Lightman: Terrific. What are you?

The question throws Torres, and she struggles for words.

Torres: I’m a—I’m a—

Lightman: You’re on your way to becoming one of the world’s leading experts in deception. But up here—

He points to his head—

Lightman: —you’re still a baggage screener at the airport. Til you change that, you’ll always think you’re not ready.

Torres takes in his words and then sits down across from him.

Torres: When I was 14, my boyfriend robbed a convenience store. I was in the car. I knew he was going to do, didn’t know he’d have a gun. Nobody got hurt, but somebody could have. So for me, baggage screener was a big step up.

Lightman: Well, keep steppin’ then.
I resonated with this conversation between Torres and Lightman because it reminds me that how we see ourselves has a huge impact not only on how we think and act but also on those around us—and how powerful it is to have someone remind us who we are called and enabled to be.

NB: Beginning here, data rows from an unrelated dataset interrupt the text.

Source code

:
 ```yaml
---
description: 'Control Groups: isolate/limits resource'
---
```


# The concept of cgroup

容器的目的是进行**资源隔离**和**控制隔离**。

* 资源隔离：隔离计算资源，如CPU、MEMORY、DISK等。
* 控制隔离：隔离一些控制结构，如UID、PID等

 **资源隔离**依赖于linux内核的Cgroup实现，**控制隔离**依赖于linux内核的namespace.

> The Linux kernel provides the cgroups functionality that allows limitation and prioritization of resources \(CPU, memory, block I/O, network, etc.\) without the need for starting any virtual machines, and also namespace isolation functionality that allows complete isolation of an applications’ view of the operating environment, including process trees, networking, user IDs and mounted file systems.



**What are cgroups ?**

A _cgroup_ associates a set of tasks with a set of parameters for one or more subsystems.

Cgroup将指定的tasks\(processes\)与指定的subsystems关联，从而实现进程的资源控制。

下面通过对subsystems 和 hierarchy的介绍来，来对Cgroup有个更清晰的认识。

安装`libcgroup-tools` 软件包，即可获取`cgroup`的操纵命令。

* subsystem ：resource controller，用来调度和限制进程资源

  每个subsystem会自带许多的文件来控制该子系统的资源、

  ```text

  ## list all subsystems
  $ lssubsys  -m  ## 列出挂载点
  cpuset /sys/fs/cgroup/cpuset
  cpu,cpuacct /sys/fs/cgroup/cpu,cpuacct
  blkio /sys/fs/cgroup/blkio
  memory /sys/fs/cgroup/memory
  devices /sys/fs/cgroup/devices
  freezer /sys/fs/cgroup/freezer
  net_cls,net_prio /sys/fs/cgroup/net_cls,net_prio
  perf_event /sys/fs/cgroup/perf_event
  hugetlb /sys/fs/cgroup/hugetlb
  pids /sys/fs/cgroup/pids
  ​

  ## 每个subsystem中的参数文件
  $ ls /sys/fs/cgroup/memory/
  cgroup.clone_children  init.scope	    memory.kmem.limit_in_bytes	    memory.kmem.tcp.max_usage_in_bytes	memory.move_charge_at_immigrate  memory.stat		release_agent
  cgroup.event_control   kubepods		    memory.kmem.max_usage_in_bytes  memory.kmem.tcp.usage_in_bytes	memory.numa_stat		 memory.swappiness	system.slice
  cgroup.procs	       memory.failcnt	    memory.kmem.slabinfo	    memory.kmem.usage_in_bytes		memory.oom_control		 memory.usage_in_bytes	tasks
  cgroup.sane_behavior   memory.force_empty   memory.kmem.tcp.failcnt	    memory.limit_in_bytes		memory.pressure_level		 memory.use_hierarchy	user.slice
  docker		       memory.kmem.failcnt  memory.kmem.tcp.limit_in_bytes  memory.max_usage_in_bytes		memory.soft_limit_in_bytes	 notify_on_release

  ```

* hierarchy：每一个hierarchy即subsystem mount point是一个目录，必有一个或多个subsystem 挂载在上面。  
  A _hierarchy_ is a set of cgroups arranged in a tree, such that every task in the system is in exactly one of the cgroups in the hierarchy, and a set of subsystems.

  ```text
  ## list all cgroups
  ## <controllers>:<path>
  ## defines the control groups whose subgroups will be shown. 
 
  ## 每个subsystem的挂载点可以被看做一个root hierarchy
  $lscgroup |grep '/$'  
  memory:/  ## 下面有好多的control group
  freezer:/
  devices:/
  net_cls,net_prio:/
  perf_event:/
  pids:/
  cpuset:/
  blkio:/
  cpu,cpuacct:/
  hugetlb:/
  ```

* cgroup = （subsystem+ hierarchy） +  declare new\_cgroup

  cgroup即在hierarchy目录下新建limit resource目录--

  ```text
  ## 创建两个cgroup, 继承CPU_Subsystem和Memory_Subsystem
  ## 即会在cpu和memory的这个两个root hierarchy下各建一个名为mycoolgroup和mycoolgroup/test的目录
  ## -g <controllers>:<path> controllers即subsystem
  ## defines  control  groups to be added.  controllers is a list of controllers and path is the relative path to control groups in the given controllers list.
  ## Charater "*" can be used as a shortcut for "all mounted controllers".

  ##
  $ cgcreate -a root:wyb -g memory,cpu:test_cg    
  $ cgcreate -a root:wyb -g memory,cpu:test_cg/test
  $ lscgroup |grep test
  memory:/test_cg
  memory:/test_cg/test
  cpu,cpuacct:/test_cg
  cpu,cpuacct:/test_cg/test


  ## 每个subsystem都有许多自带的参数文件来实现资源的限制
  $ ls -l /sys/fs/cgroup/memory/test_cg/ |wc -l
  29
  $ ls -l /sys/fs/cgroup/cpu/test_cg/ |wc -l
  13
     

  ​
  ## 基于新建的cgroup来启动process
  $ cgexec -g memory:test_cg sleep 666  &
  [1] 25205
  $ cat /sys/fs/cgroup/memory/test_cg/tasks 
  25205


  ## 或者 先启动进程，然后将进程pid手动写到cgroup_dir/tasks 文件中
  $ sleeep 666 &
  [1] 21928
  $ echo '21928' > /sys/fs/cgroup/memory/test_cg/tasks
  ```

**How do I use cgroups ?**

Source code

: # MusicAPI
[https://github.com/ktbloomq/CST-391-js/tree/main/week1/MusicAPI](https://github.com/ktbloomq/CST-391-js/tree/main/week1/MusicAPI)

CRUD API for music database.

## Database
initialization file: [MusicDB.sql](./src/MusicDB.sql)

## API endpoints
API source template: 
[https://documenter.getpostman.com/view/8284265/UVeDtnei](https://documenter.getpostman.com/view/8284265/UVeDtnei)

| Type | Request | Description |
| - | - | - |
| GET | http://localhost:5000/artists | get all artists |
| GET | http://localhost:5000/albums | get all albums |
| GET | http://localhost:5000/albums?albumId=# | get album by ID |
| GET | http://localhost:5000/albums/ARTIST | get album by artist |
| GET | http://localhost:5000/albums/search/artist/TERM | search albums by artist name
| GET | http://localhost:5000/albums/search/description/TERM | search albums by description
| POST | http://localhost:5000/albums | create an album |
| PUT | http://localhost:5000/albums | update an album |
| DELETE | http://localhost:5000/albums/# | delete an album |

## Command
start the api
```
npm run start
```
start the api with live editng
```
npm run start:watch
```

Torres was given a remarkable new opportunity when Lightman spotted her skills as a baggage screener and offered her a job at Lightman Corporation. But Torres is stuck; she still sees herself as a baggage screener rather than the gifted deception expert she already is and is becoming.

But Lightman sees Torres as she is, someone who already possesses an incredible gift and skill—and who’s on her way to becoming one of the world’s best deception experts. He understands it’s a process, but he confronts and encourages her to keep moving her identity in that direction—to grow into who she is. Essentially, Lightman is challenging Torres to rethink how she thinks and grasp the new opportunity that he’s given her.

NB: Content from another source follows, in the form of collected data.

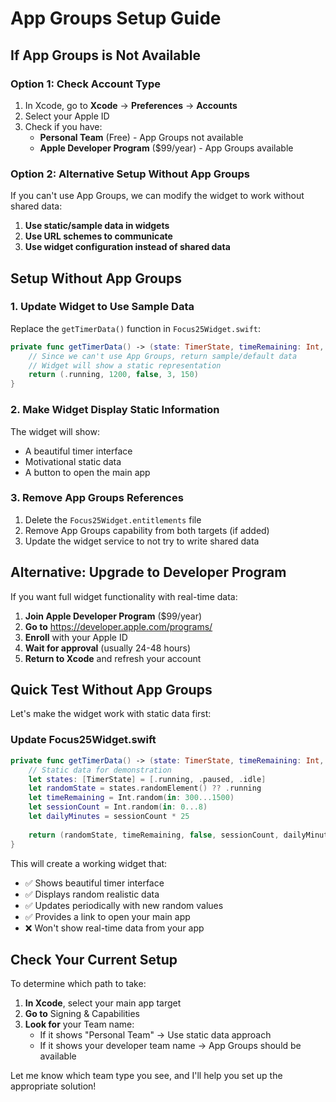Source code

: # App Groups Setup Guide

## If App Groups is Not Available

### Option 1: Check Account Type
1. In Xcode, go to **Xcode** → **Preferences** → **Accounts**
2. Select your Apple ID
3. Check if you have:
   - **Personal Team** (Free) - App Groups not available
   - **Apple Developer Program** ($99/year) - App Groups available

### Option 2: Alternative Setup Without App Groups

If you can't use App Groups, we can modify the widget to work without shared data:

1. **Use static/sample data in widgets**
2. **Use URL schemes to communicate**
3. **Use widget configuration instead of shared data**

## Setup Without App Groups

### 1. Update Widget to Use Sample Data

Replace the `getTimerData()` function in `Focus25Widget.swift`:

```swift
private func getTimerData() -> (state: TimerState, timeRemaining: Int, isBreak: Bool, sessionCount: Int, dailyMinutes: Int) {
    // Since we can't use App Groups, return sample/default data
    // Widget will show a static representation
    return (.running, 1200, false, 3, 150)
}
```

### 2. Make Widget Display Static Information

The widget will show:
- A beautiful timer interface
- Motivational static data
- A button to open the main app

### 3. Remove App Groups References

1. Delete the `Focus25Widget.entitlements` file
2. Remove App Groups capability from both targets (if added)
3. Update the widget service to not try to write shared data

## Alternative: Upgrade to Developer Program

If you want full widget functionality with real-time data:

1. **Join Apple Developer Program** ($99/year)
2. **Go to** https://developer.apple.com/programs/
3. **Enroll** with your Apple ID
4. **Wait for approval** (usually 24-48 hours)
5. **Return to Xcode** and refresh your account

## Quick Test Without App Groups

Let's make the widget work with static data first:

### Update Focus25Widget.swift

```swift
private func getTimerData() -> (state: TimerState, timeRemaining: Int, isBreak: Bool, sessionCount: Int, dailyMinutes: Int) {
    // Static data for demonstration
    let states: [TimerState] = [.running, .paused, .idle]
    let randomState = states.randomElement() ?? .running
    let timeRemaining = Int.random(in: 300...1500)
    let sessionCount = Int.random(in: 0...8)
    let dailyMinutes = sessionCount * 25
    
    return (randomState, timeRemaining, false, sessionCount, dailyMinutes)
}
```

This will create a working widget that:
- ✅ Shows beautiful timer interface
- ✅ Displays random realistic data
- ✅ Updates periodically with new random values
- ✅ Provides a link to open your main app
- ❌ Won't show real-time data from your app

## Check Your Current Setup

To determine which path to take:

1. **In Xcode**, select your main app target
2. **Go to** Signing & Capabilities
3. **Look for** your Team name:
   - If it shows "Personal Team" → Use static data approach
   - If it shows your developer team name → App Groups should be available

Let me know which team type you see, and I'll help you set up the appropriate solution!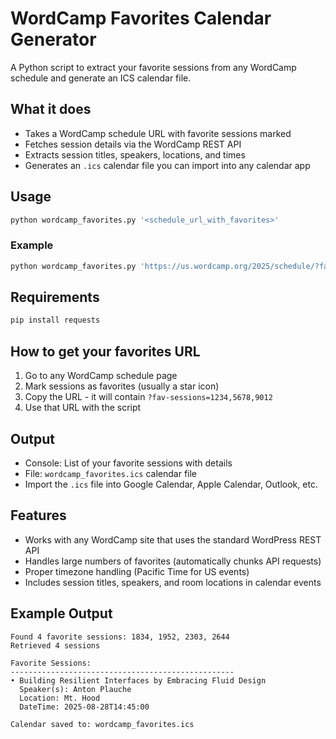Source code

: # WordCamp Favorites Calendar Generator

A Python script to extract your favorite sessions from any WordCamp schedule and generate an ICS calendar file.

## What it does

- Takes a WordCamp schedule URL with favorite sessions marked
- Fetches session details via the WordCamp REST API
- Extracts session titles, speakers, locations, and times
- Generates an `.ics` calendar file you can import into any calendar app

## Usage

```bash
python wordcamp_favorites.py '<schedule_url_with_favorites>'
```

### Example

```bash
python wordcamp_favorites.py 'https://us.wordcamp.org/2025/schedule/?fav-sessions=1834,1952,2303,2644'
```

## Requirements

```bash
pip install requests
```

## How to get your favorites URL

1. Go to any WordCamp schedule page
2. Mark sessions as favorites (usually a star icon)
3. Copy the URL - it will contain `?fav-sessions=1234,5678,9012`
4. Use that URL with the script

## Output

- Console: List of your favorite sessions with details
- File: `wordcamp_favorites.ics` calendar file
- Import the `.ics` file into Google Calendar, Apple Calendar, Outlook, etc.

## Features

- Works with any WordCamp site that uses the standard WordPress REST API
- Handles large numbers of favorites (automatically chunks API requests)
- Proper timezone handling (Pacific Time for US events)
- Includes session titles, speakers, and room locations in calendar events

## Example Output

```
Found 4 favorite sessions: 1834, 1952, 2303, 2644
Retrieved 4 sessions

Favorite Sessions:
--------------------------------------------------
• Building Resilient Interfaces by Embracing Fluid Design
  Speaker(s): Anton Plauche
  Location: Mt. Hood
  DateTime: 2025-08-28T14:45:00

Calendar saved to: wordcamp_favorites.ics
```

And this makes me think of the opportunity Jesus presents to us and his invitation to, as Dallas Willard puts it in The Divine Conspiracy, to “review your plans for living and base your life on this remarkable new opportunity.” He invites us to, as Mark Scandrette puts it, rethink our thinking. And, amazingly, when we trust that God is who he says and can do what he says—when we rethink our thinking, turn from our old way of thinking and grasp the new opportunity Jesus gives us—we find new life. Our relationships with God, others and the world are changed—we are now enabled to live as we were created, both with God and others.

But like Torres, we get stuck in our old ways of thinking about ourselves. We need voices telling us that we are no longer who we were but who we are now: new creations, freed, found, children deeply loved by the Father, and those so steeped in that reality that they can’t help but love deeply because of how they are loved.

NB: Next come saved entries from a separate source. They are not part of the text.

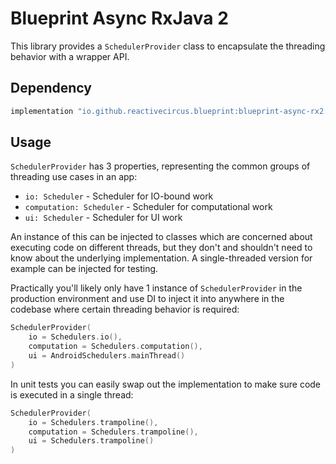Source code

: # Blueprint Async RxJava 2

This library provides a `SchedulerProvider` class to encapsulate the threading behavior with a wrapper API.

## Dependency

```groovy
implementation "io.github.reactivecircus.blueprint:blueprint-async-rx2:${blueprint_version}"
```

## Usage
`SchedulerProvider` has 3 properties, representing the common groups of threading use cases in an app:

* `io: Scheduler` - Scheduler for IO-bound work
* `computation: Scheduler` - Scheduler for computational work
* `ui: Scheduler` - Scheduler for UI work

An instance of this can be injected to classes which are concerned about executing code on different threads, but they don't and shouldn't need to know about the underlying implementation. A single-threaded version for example can be injected for testing.

Practically you'll likely only have 1 instance of `SchedulerProvider` in the production environment and use DI to inject it into anywhere in the codebase where certain threading behavior is required:

```kotlin
SchedulerProvider(
    io = Schedulers.io(),
    computation = Schedulers.computation(),
    ui = AndroidSchedulers.mainThread()
)
```

In unit tests you can easily swap out the implementation to make sure code is executed in a single thread:

```kotlin
SchedulerProvider(
    io = Schedulers.trampoline(),
    computation = Schedulers.trampoline(),
    ui = Schedulers.trampoline()
)
```
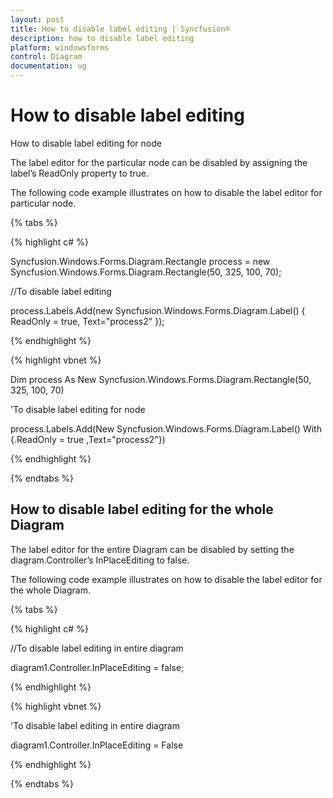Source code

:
 ```yaml
---
layout: post
title: How to disable label editing | Syncfusion®
description: how to disable label editing
platform: windowsforms
control: Diagram
documentation: ug
---
```


# How to disable label editing

How to disable label editing for node

The label editor for the particular node can be disabled by assigning the label’s ReadOnly property to true. 

The following code example illustrates on how to disable the label editor for particular node.

{% tabs %}

{% highlight c# %}

Syncfusion.Windows.Forms.Diagram.Rectangle process = new Syncfusion.Windows.Forms.Diagram.Rectangle(50, 325, 100, 70);

//To disable label editing

process.Labels.Add(new Syncfusion.Windows.Forms.Diagram.Label() { ReadOnly = true, Text="process2" });

{% endhighlight %}

{% highlight vbnet %}

Dim process As New Syncfusion.Windows.Forms.Diagram.Rectangle(50, 325, 100, 70)

'To disable label editing for node

process.Labels.Add(New Syncfusion.Windows.Forms.Diagram.Label() With {.ReadOnly = true ,Text="process2"})

{% endhighlight %}

{% endtabs %}



## How to disable label editing for the whole Diagram

The label editor for the entire Diagram can be disabled by setting the diagram.Controller’s InPlaceEditing to false.

The following code example illustrates on how to disable the label editor for the whole Diagram.


{% tabs %}

{% highlight c# %}

//To disable label editing in entire diagram

diagram1.Controller.InPlaceEditing = false;

{% endhighlight %}

{% highlight vbnet %}

'To disable label editing in entire diagram

diagram1.Controller.InPlaceEditing = False

{% endhighlight %}

{% endtabs %}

And like Torres, on this side of eternity, we must grow into all that. As Dan Stone puts it in The Rest of the Gospel: When the partial gospel wears you out:

In the unseen and eternal realm, God has already perfected us. In the seen and temporal realm, God is bringing that perfection, or completion, into view.

That’s why we can say we are complete and a new creation while simultaneously, in the seen and temporal realm, a process is going on. From God’s point of view, in the unseen and eternal realm, we are a finished product. At the same time, in the seen and temporal, He is continuing to work the truth deeper into us and conform us to His image.
In exploring this, Stone uses a helpful analogy of "above the line" and "below the line." And Stone challenges us to think about how we think of ourselves: Do we get our identity below the line—where we fail, sin and fall short—or do we get it above the line “in our spirit” where we find “the identity God gave us at our new birth”?

Because who we think we are—and who we think we’re becoming—will deeply affect how we think about God, others and the world around us.

For what it’s worth, I found the theme of identity throughout this episode thought-provoking (you can watch on Hulu), but I particularly appreciate the God-talk this scene brings into open spaces—and the challenge it presents to us to keep on steppin’ then.